This is no joke. I had a clamp break on an atom drum on a motorized bike. Locked up at 45mph, sent me over the bars, seperated my shoulder, broke 4 ribs, a wrist, two fingers, and bruised my heart, lungs, and kidneys. Not fun.

The cable attachment fits in the slot, and a barrel holds the cable end.

Here's some pics...


----------



## dave429 (Feb 2, 2016)

Thanks for the info bairdco. I will make sure that the brake arm is fully secured before using. Do they sell brake arm clamps specifically for this configuration? I would love to make a motorbike sometime but don't really care for the newer bicycle motors. I wish they make a motor that looked older and a little bigger to fill the gap in the frame. I have seen a lot of nice motorbike builds but the motors always seem so out of place. I know there are size limit restrictions in most places. These rims would be perfect for an antique looking board track racer build. Do you have a picture of the full bike you posted above?


----------



## bairdco (Feb 2, 2016)

You can order them from sturmey archer, or your local shop can.

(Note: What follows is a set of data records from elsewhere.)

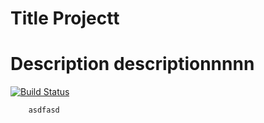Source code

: 
# Title Projectt
# Description descriptionnnnn

[![Build Status](https://travis-ci.com/username/projectname.svg?branch=master)](https://travis-ci.com/username/projectname)


        asdfasd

I've got two bikes with their dyno/drum hubs, which have the same mounting style.

A 79 S&S BMX Newport cruiser, and an 80's Schwinn heavy-duty.


----------



## dave429 (Feb 2, 2016)

Nice, You run drum on the front and just coaster on the back then usually? How is the stopping power on the drum brakes?


----------



## bairdco (Feb 2, 2016)

Yup, just a coaster in the back. The front drums from SA usually work great out of the box, and get better as they wear in. And they never wear out. Well, not for 50 years or so.

They stop really well, usually without feeling "grabby," and don't feel like they'll flip you in a panic stop.


----------



## irideiam (Feb 3, 2016)

That 79 S&S BMX Newport cruiser is sweet.....


----------